__EXERCISE GOAL__
Give back an exact copy of the lines in the records below, from the line that has "However, the lines" through the line that has "This suggests that", and nothing besides.

::: DATASET EXTRACT :::

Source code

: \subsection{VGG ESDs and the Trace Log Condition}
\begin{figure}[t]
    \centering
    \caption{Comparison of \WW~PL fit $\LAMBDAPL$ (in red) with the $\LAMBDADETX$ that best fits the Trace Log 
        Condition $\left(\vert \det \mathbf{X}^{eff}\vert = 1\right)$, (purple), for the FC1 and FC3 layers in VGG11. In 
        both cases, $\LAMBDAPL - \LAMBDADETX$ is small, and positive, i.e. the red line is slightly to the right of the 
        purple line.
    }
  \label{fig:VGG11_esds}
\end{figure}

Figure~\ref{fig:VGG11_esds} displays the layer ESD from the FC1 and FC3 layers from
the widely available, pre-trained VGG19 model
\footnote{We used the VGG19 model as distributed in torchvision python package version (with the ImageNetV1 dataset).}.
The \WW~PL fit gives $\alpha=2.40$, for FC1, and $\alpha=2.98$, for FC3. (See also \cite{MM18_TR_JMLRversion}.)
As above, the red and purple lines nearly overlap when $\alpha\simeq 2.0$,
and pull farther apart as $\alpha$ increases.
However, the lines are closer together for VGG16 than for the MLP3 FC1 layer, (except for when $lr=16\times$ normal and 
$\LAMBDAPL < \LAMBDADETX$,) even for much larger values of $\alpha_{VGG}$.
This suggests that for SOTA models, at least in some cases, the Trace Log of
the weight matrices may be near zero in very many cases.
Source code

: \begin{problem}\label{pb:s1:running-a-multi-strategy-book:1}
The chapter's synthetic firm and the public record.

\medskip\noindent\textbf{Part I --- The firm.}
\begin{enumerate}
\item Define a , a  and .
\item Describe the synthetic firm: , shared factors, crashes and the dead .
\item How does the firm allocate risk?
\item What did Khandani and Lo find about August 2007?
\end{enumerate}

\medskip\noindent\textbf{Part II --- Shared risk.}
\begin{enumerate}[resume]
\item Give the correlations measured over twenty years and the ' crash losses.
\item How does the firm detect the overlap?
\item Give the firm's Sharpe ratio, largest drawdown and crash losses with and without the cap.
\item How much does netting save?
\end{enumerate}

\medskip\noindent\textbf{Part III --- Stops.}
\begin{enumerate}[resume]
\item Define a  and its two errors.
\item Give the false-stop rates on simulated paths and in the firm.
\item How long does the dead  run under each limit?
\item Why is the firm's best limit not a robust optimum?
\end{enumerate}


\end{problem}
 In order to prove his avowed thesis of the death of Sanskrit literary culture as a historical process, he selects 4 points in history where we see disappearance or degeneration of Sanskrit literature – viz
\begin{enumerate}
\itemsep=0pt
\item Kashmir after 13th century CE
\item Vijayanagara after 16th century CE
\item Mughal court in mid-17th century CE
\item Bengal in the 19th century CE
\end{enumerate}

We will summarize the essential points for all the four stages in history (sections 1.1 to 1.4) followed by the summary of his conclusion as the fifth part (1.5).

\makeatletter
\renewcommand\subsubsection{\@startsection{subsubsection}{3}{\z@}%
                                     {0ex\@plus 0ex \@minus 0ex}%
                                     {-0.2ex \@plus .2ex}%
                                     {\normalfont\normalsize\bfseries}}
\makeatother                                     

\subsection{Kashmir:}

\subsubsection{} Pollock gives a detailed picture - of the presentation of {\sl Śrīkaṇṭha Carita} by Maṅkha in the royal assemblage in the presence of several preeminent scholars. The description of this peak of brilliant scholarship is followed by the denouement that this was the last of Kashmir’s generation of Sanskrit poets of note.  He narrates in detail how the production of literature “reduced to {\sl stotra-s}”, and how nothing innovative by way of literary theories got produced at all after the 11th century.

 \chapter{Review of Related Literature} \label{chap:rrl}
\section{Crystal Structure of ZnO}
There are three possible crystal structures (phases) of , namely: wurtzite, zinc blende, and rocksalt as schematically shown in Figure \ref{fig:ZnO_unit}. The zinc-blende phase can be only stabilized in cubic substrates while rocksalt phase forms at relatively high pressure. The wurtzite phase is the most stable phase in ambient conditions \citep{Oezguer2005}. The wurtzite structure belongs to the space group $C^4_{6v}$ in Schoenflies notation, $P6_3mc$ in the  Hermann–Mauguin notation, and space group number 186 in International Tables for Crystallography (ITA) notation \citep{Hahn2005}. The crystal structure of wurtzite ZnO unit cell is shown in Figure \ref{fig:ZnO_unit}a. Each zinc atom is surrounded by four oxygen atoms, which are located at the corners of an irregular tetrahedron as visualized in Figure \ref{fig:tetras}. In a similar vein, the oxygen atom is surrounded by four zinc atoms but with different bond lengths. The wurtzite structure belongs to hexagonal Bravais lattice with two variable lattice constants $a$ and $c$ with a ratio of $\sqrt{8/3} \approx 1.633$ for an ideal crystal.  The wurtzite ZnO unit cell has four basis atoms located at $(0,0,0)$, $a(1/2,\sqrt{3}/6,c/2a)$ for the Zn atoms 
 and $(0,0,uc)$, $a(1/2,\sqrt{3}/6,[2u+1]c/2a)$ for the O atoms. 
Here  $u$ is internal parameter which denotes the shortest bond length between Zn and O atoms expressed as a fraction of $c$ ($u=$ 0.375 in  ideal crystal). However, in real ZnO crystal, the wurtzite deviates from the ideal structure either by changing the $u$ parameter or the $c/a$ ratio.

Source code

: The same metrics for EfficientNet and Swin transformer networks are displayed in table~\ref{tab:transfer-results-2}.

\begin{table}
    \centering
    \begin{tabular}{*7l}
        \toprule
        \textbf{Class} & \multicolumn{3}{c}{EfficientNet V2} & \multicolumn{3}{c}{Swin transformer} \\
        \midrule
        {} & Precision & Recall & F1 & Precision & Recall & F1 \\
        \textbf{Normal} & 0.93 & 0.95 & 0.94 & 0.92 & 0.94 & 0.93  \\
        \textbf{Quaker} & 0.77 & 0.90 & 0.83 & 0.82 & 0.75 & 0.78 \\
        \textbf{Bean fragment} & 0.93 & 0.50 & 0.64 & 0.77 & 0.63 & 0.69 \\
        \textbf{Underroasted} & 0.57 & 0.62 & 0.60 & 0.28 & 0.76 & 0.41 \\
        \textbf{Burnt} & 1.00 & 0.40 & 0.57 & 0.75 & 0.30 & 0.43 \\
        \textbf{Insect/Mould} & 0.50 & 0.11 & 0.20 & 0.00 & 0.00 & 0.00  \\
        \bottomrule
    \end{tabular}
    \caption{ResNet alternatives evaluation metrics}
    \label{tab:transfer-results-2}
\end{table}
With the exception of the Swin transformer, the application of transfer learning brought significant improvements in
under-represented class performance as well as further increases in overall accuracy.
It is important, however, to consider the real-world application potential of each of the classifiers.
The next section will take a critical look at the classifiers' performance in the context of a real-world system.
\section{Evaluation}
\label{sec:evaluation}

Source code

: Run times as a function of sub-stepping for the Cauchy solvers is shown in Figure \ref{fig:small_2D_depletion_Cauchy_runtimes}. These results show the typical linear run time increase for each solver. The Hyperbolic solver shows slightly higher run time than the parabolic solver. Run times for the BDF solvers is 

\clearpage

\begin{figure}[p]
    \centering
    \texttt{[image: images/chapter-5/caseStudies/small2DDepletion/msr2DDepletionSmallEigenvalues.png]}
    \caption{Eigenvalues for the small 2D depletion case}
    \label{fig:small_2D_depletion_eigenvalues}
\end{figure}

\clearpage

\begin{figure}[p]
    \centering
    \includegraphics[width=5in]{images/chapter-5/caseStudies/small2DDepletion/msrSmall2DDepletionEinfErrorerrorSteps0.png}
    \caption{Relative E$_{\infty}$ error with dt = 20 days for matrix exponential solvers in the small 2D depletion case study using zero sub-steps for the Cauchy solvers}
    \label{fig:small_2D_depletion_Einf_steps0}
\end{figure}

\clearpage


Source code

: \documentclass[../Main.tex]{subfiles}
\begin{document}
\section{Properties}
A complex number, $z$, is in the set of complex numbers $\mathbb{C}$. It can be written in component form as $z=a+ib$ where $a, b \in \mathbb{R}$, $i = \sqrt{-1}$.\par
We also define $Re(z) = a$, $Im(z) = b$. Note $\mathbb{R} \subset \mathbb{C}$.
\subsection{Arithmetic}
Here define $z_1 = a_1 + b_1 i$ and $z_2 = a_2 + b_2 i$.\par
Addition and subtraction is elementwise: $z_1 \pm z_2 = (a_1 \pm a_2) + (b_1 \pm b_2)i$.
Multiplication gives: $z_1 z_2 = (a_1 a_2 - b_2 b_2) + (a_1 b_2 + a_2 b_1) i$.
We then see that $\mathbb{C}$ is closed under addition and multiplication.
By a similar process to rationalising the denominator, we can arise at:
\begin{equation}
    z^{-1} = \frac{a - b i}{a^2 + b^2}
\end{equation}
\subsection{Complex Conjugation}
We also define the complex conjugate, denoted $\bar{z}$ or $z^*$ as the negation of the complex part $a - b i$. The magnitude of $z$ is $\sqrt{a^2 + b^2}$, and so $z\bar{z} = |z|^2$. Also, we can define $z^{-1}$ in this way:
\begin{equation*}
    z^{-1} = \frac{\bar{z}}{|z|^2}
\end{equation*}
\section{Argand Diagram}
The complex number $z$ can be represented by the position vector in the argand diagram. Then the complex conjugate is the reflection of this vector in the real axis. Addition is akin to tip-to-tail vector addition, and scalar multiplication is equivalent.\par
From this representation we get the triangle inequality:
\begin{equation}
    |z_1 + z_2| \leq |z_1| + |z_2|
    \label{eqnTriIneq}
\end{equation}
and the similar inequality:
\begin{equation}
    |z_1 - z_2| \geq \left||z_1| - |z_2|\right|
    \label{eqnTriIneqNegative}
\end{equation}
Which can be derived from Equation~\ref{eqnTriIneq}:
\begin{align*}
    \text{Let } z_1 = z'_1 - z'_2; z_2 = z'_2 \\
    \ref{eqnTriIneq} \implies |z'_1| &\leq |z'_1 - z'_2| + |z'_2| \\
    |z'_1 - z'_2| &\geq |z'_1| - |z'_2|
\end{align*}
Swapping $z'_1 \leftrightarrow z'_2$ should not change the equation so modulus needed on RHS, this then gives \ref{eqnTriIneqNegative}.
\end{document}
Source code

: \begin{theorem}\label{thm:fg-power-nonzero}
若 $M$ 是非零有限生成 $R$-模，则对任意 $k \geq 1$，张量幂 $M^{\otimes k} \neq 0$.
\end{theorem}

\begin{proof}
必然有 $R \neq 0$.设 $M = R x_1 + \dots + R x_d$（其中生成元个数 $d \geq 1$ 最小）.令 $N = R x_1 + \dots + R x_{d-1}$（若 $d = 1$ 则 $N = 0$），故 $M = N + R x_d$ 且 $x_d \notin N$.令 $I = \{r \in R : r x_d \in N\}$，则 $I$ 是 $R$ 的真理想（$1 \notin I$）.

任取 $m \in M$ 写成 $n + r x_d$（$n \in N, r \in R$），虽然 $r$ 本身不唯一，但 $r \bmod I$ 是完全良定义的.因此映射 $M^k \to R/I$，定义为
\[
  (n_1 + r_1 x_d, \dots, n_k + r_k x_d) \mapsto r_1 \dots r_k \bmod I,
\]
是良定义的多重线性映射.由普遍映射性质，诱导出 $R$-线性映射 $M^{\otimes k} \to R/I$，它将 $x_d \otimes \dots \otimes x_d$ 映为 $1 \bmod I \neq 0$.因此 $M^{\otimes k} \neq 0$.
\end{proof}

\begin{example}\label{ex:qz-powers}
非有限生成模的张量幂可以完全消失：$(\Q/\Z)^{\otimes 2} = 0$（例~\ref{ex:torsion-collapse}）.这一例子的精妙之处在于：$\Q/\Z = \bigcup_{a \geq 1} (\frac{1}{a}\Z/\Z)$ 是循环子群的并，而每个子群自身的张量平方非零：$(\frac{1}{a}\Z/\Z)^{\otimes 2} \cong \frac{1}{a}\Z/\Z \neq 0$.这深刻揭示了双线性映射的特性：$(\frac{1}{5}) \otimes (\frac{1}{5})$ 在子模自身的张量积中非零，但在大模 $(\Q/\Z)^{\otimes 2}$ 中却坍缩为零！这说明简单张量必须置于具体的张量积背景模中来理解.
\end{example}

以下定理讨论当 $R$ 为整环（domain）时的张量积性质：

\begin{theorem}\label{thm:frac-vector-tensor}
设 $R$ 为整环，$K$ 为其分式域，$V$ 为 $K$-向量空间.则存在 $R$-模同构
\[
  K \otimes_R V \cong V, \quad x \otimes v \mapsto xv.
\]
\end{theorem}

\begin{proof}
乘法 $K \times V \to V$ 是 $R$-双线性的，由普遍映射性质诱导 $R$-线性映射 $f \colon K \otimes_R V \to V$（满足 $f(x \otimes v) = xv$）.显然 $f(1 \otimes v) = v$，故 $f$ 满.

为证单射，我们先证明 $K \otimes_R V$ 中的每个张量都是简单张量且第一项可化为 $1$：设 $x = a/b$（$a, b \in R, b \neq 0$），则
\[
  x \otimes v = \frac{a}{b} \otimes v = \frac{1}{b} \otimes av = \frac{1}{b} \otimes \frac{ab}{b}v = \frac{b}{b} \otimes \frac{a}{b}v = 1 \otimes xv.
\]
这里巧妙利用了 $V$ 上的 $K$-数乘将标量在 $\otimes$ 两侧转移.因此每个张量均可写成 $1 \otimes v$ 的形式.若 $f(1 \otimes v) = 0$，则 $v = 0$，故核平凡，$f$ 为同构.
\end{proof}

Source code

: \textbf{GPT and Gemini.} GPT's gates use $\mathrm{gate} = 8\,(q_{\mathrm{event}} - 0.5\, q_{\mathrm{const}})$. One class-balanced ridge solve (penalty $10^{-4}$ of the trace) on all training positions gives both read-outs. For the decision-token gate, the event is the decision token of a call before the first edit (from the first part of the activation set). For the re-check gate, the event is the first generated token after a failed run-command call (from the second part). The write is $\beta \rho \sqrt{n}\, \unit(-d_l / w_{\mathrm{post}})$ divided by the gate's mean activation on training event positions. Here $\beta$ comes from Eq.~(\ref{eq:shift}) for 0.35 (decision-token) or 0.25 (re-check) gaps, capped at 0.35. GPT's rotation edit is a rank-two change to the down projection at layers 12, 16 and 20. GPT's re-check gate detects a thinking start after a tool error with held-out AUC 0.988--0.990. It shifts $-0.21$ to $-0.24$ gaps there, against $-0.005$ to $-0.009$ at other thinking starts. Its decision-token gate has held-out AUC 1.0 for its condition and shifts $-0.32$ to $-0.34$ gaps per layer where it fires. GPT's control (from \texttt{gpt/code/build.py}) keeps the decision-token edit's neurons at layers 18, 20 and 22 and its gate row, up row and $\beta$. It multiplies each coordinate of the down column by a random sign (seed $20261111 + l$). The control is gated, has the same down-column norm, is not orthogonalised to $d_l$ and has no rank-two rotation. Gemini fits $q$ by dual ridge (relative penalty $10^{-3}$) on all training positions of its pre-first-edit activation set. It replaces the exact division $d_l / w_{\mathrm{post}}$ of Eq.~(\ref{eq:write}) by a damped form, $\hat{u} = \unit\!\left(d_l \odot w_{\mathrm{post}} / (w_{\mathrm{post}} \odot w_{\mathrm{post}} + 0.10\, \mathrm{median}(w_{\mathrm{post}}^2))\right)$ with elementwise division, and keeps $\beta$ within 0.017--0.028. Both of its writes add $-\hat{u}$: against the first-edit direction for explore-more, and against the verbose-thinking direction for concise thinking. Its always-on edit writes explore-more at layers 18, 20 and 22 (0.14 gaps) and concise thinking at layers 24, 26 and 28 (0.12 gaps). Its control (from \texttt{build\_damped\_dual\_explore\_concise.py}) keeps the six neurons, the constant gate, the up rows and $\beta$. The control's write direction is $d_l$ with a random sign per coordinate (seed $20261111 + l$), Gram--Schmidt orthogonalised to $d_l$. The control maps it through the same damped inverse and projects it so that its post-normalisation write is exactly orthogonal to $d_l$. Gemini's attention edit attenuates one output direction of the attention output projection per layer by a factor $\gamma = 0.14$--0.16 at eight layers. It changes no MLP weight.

:::

__RESULT OF THE TASK__
However, the lines are closer together for VGG16 than for the MLP3 FC1 layer, (except for when $lr=16\times$ normal and 
$\LAMBDAPL < \LAMBDADETX$,) even for much larger values of $\alpha_{VGG}$.
This suggests that for SOTA models, at least in some cases, the Trace Log of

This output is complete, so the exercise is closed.